Docosanol 10% cream (Abreva) is the only OTC topical product that is known to decrease healing time when applied at the first sign of recurrence (for example, the prodrome or tingling sensation). Docosanol is applied five times per day until the lesion is healed. Common side effects include rash and itching at the site of application.

Prescription-strength topical medications

Treatment with topical acyclovir (Zovirax 5% cream) or penciclovir (Denavir 1% cream) will reduce healing time by approximately half a day and decrease pain associated with the lesion. Topical treatment is limited in its effectiveness because it has poor penetration to the site of replication of the virus, and therefore is restricted in its healing ability. Acyclovir cream should be applied five times per day for four days, and penciclovir cream should be applied every two hours while awake for four days. In August 2009, the FDA approved a cream containing acyclovir and a topical steroid, which reduces healing time by approximately one day.

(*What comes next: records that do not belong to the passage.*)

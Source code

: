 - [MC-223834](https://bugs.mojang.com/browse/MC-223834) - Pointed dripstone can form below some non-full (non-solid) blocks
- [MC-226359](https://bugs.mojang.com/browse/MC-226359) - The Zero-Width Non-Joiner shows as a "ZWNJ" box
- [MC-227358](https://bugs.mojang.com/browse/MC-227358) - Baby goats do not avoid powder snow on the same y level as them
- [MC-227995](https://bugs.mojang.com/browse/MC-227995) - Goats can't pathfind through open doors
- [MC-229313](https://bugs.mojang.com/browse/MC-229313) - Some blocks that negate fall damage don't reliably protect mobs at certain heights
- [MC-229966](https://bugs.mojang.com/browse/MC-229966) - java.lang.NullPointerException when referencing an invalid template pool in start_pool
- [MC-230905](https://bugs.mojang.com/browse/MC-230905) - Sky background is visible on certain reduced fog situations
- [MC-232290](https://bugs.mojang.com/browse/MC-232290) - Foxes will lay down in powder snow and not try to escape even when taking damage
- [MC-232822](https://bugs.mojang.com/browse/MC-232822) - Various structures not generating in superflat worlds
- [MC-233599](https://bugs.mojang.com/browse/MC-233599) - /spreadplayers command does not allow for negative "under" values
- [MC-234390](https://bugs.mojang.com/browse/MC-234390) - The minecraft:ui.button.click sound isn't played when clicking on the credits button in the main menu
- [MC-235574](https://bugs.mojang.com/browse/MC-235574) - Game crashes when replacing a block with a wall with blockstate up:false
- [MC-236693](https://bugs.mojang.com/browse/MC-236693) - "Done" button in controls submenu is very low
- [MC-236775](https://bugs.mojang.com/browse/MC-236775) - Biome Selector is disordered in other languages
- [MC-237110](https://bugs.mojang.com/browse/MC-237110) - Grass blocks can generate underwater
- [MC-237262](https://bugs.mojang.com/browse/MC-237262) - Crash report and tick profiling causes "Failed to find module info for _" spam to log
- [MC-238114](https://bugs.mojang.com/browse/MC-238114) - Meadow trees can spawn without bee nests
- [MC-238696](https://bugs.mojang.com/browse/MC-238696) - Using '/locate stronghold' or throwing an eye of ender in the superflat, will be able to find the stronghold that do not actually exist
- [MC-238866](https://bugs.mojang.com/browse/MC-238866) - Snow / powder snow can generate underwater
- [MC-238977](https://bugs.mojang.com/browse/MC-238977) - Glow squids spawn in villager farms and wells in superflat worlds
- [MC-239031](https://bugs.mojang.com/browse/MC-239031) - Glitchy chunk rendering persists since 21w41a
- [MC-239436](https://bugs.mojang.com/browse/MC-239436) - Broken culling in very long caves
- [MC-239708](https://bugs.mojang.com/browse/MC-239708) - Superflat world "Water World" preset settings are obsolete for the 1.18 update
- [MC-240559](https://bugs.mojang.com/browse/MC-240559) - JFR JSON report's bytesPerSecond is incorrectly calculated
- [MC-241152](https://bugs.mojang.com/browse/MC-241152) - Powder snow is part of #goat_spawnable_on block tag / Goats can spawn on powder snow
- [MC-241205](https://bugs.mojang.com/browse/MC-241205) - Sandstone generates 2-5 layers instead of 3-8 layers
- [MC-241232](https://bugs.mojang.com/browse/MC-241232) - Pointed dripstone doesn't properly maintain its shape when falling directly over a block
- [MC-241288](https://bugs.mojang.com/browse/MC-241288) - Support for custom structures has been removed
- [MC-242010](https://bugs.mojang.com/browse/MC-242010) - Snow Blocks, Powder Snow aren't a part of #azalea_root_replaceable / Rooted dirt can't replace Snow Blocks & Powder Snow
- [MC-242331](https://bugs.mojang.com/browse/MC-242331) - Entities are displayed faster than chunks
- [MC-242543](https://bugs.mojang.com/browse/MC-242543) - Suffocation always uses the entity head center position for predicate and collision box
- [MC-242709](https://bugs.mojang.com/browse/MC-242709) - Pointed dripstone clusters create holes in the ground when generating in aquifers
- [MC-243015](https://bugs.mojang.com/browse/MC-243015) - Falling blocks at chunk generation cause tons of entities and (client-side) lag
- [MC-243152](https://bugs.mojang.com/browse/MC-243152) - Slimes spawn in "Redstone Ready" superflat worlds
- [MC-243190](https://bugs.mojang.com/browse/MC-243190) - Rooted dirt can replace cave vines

Oral prescription-strength medications

The current FDA-approved oral antiviral medications used in the treatment of herpes simplex virus in adults are acyclovir, valacyclovir (Valtrex), and famciclovir (Famvir). Famciclovir has not been tested in children with cold sores. These oral medications have been shown to decrease the duration of the outbreak, especially when started during the prodrome (symptom onset before the actual condition becomes fully evident). The medications are generally well tolerated with few side effects. Most common side effects include headache, nausea, and diarrhea. Treatment is only for one day with valacyclovir and famciclovir. Valacyclovir is given as 2 grams orally every 12 hours for one day, and famciclovir is given as 1,500 milligrams orally for one dose. Acyclovir is given as 400 mg orally five times per day for five days. Acyclovir, valacyclovir, and famciclovir are considered relatively safe and effective when used in pregnancy, although topical treatment would be preferred when appropriate. Acyclovir and valacyclovir have been used while breastfeeding. However, pregnant women and nursing mothers should contact their physician or pharmacist prior to using any medication.

People who have more than two outbreaks in four months, which significantly affect their daily lives, should consider chronic suppressive therapy. The FDA has approved the use of oral valacyclovir daily to prevent recurrence of the herpes simplex virus in people with normal immune systems and famciclovir in people with suppressed immune systems.